* Material provided
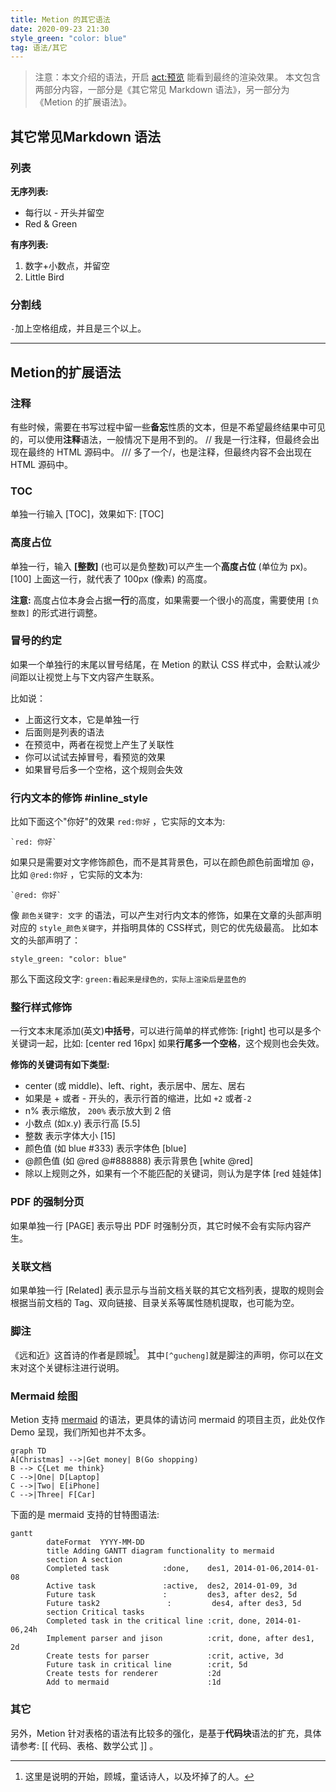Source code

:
```yaml
---
title: Metion 的其它语法
date: 2020-09-23 21:30
style_green: "color: blue"
tag: 语法/其它
---
```

> 注意：本文介绍的语法，开启 <act:预览> 能看到最终的渲染效果。
> 本文包含两部分内容，一部分是《其它常见 Markdown 语法》，另一部分为《Metion 的扩展语法》。

## 其它常见Markdown 语法
### 列表
**无序列表:**
- 每行以 - 开头并留空
- Red & Green

**有序列表:**
1.  数字+小数点，并留空
2.  Little Bird

### 分割线
`-`加上空格组成，并且是三个以上。

- - - - - - -  - - - - - - - - - - - - - - - - - - 

## Metion的扩展语法
### 注释
有些时候，需要在书写过程中留一些**备忘**性质的文本，但是不希望最终结果中可见的，可以使用**注释**语法，一般情况下是用不到的。
// 我是一行注释，但最终会出现在最终的 HTML 源码中。
/// 多了一个/，也是注释，但最终内容不会出现在 HTML 源码中。

### TOC
单独一行输入 [TOC]，效果如下:
[TOC]

### 高度占位
单独一行，输入 **[整数]** (也可以是负整数)可以产生一个**高度占位** (单位为 px)。
[100]
上面这一行，就代表了 100px (像素) 的高度。

**注意:** 高度占位本身会占据**一行**的高度，如果需要一个很小的高度，需要使用 `[负整数]` 的形式进行调整。

### 冒号的约定
如果一个单独行的末尾以冒号结尾，在 Metion 的默认 CSS 样式中，会默认减少间距以让视觉上与下文内容产生联系。

比如说：
- 上面这行文本，它是单独一行
- 后面则是列表的语法
- 在预览中，两者在视觉上产生了关联性
- 你可以试试去掉冒号，看预览的效果
- 如果冒号后多一个空格，这个规则会失效

### 行内文本的修饰 #inline_style
比如下面这个"你好"的效果 `red:你好` ，它实际的文本为:
```
`red: 你好`
```
如果只是需要对文字修饰颜色，而不是其背景色，可以在颜色颜色前面增加 @，比如 `@red:你好` ，它实际的文本为:
```
`@red: 你好`
```

像 `颜色关键字: 文字` 的语法，可以产生对行内文本的修饰，如果在文章的头部声明对应的 `style_颜色关键字`，并指明具体的 CSS样式，则它的优先级最高。
比如本文的头部声明了：
```
style_green: "color: blue"
```
那么下面这段文字:
`green:看起来是绿色的，实际上渲染后是蓝色的`  

### 整行样式修饰
一行文本末尾添加(英文)**中括号**，可以进行简单的样式修饰: [right]
也可以是多个关键词一起，比如: [center red 16px]
如果**行尾多一个空格**，这个规则也会失效。

**修饰的关键词有如下类型:**
- center (或 middle)、left、right，表示居中、居左、居右
- 如果是 + 或者 - 开头的，表示行首的缩进，比如 `+2` 或者`-2`
- n% 表示缩放， `200%` 表示放大到 2 倍
- 小数点 (如x.y)  表示行高 [5.5]
- 整数 表示字体大小 [15]
- 颜色值 (如 blue #333) 表示字体色 [blue]
- @颜色值 (如 @red @#888888) 表示背景色 [white @red]
- 除以上规则之外，如果有一个不能匹配的关键词，则认为是字体 [red 娃娃体]


### PDF 的强制分页
如果单独一行 [PAGE] 表示导出 PDF 时强制分页，其它时候不会有实际内容产生。

### 关联文档
如果单独一行 [Related] 表示显示与当前文档关联的其它文档列表，提取的规则会根据当前文档的 Tag、双向链接、目录关系等属性随机提取，也可能为空。

### 脚注
《远和近》这首诗的作者是顾城[^gucheng]。
其中`[^gucheng]`就是脚注的声明，你可以在文末对这个关键标注进行说明。

[^gucheng]: 这里是说明的开始，顾城，童话诗人，以及坏掉了的人。


### Mermaid 绘图
Metion 支持 [mermaid](https://github.com/knsv/mermaid) 的语法，更具体的请访问 mermaid 的项目主页，此处仅作 Demo 呈现，我们所知也并不太多。

```mermaid
graph TD
A[Christmas] -->|Get money| B(Go shopping)
B --> C{Let me think}
C -->|One| D[Laptop]
C -->|Two| E[iPhone]
C -->|Three| F[Car]
```

下面的是 mermaid 支持的甘特图语法:
```mermaid
gantt
        dateFormat  YYYY-MM-DD
        title Adding GANTT diagram functionality to mermaid
        section A section
        Completed task            :done,    des1, 2014-01-06,2014-01-08
        Active task               :active,  des2, 2014-01-09, 3d
        Future task               :         des3, after des2, 5d
        Future task2               :         des4, after des3, 5d
        section Critical tasks
        Completed task in the critical line :crit, done, 2014-01-06,24h
        Implement parser and jison          :crit, done, after des1, 2d
        Create tests for parser             :crit, active, 3d
        Future task in critical line        :crit, 5d
        Create tests for renderer           :2d
        Add to mermaid                      :1d
```

### 其它
另外，Metion 针对表格的语法有比较多的强化，是基于**代码块**语法的扩充，具体请参考:  [[ 代码、表格、数学公式 ]] 。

* What is needed
Word-for-word output of the material above is needed, with the pictures left out.

* Solution for this problem
Source code

:
```yaml
---
title: Metion 的其它语法
date: 2020-09-23 21:30
style_green: "color: blue"
tag: 语法/其它
---
```

> 注意：本文介绍的语法，开启 <act:预览> 能看到最终的渲染效果。
> 本文包含两部分内容，一部分是《其它常见 Markdown 语法》，另一部分为《Metion 的扩展语法》。

## 其它常见Markdown 语法
### 列表
**无序列表:**
- 每行以 - 开头并留空
- Red & Green

**有序列表:**
1.  数字+小数点，并留空
2.  Little Bird

### 分割线
`-`加上空格组成，并且是三个以上。

- - - - - - -  - - - - - - - - - - - - - - - - - - 

## Metion的扩展语法
### 注释
有些时候，需要在书写过程中留一些**备忘**性质的文本，但是不希望最终结果中可见的，可以使用**注释**语法，一般情况下是用不到的。
// 我是一行注释，但最终会出现在最终的 HTML 源码中。
/// 多了一个/，也是注释，但最终内容不会出现在 HTML 源码中。

### TOC
单独一行输入 [TOC]，效果如下:
[TOC]

### 高度占位
单独一行，输入 **[整数]** (也可以是负整数)可以产生一个**高度占位** (单位为 px)。
[100]
上面这一行，就代表了 100px (像素) 的高度。

**注意:** 高度占位本身会占据**一行**的高度，如果需要一个很小的高度，需要使用 `[负整数]` 的形式进行调整。

### 冒号的约定
如果一个单独行的末尾以冒号结尾，在 Metion 的默认 CSS 样式中，会默认减少间距以让视觉上与下文内容产生联系。

比如说：
- 上面这行文本，它是单独一行
- 后面则是列表的语法
- 在预览中，两者在视觉上产生了关联性
- 你可以试试去掉冒号，看预览的效果
- 如果冒号后多一个空格，这个规则会失效

### 行内文本的修饰 #inline_style
比如下面这个"你好"的效果 `red:你好` ，它实际的文本为:
```
`red: 你好`
```
如果只是需要对文字修饰颜色，而不是其背景色，可以在颜色颜色前面增加 @，比如 `@red:你好` ，它实际的文本为:
```
`@red: 你好`
```

像 `颜色关键字: 文字` 的语法，可以产生对行内文本的修饰，如果在文章的头部声明对应的 `style_颜色关键字`，并指明具体的 CSS样式，则它的优先级最高。
比如本文的头部声明了：
```
style_green: "color: blue"
```
那么下面这段文字:
`green:看起来是绿色的，实际上渲染后是蓝色的`  

### 整行样式修饰
一行文本末尾添加(英文)**中括号**，可以进行简单的样式修饰: [right]
也可以是多个关键词一起，比如: [center red 16px]
如果**行尾多一个空格**，这个规则也会失效。

**修饰的关键词有如下类型:**
- center (或 middle)、left、right，表示居中、居左、居右
- 如果是 + 或者 - 开头的，表示行首的缩进，比如 `+2` 或者`-2`
- n% 表示缩放， `200%` 表示放大到 2 倍
- 小数点 (如x.y)  表示行高 [5.5]
- 整数 表示字体大小 [15]
- 颜色值 (如 blue #333) 表示字体色 [blue]
- @颜色值 (如 @red @#888888) 表示背景色 [white @red]
- 除以上规则之外，如果有一个不能匹配的关键词，则认为是字体 [red 娃娃体]


### PDF 的强制分页
如果单独一行 [PAGE] 表示导出 PDF 时强制分页，其它时候不会有实际内容产生。

### 关联文档
如果单独一行 [Related] 表示显示与当前文档关联的其它文档列表，提取的规则会根据当前文档的 Tag、双向链接、目录关系等属性随机提取，也可能为空。

### 脚注
《远和近》这首诗的作者是顾城[^gucheng]。
其中`[^gucheng]`就是脚注的声明，你可以在文末对这个关键标注进行说明。

[^gucheng]: 这里是说明的开始，顾城，童话诗人，以及坏掉了的人。


### Mermaid 绘图
Metion 支持 [mermaid](https://github.com/knsv/mermaid) 的语法，更具体的请访问 mermaid 的项目主页，此处仅作 Demo 呈现，我们所知也并不太多。

```mermaid
graph TD
A[Christmas] -->|Get money| B(Go shopping)
B --> C{Let me think}
C -->|One| D[Laptop]
C -->|Two| E[iPhone]
C -->|Three| F[Car]
```

下面的是 mermaid 支持的甘特图语法:
```mermaid
gantt
        dateFormat  YYYY-MM-DD
        title Adding GANTT diagram functionality to mermaid
        section A section
        Completed task            :done,    des1, 2014-01-06,2014-01-08
        Active task               :active,  des2, 2014-01-09, 3d
        Future task               :         des3, after des2, 5d
        Future task2               :         des4, after des3, 5d
        section Critical tasks
        Completed task in the critical line :crit, done, 2014-01-06,24h
        Implement parser and jison          :crit, done, after des1, 2d
        Create tests for parser             :crit, active, 3d
        Future task in critical line        :crit, 5d
        Create tests for renderer           :2d
        Add to mermaid                      :1d
```

### 其它
另外，Metion 针对表格的语法有比较多的强化，是基于**代码块**语法的扩充，具体请参考:  [[ 代码、表格、数学公式 ]] 。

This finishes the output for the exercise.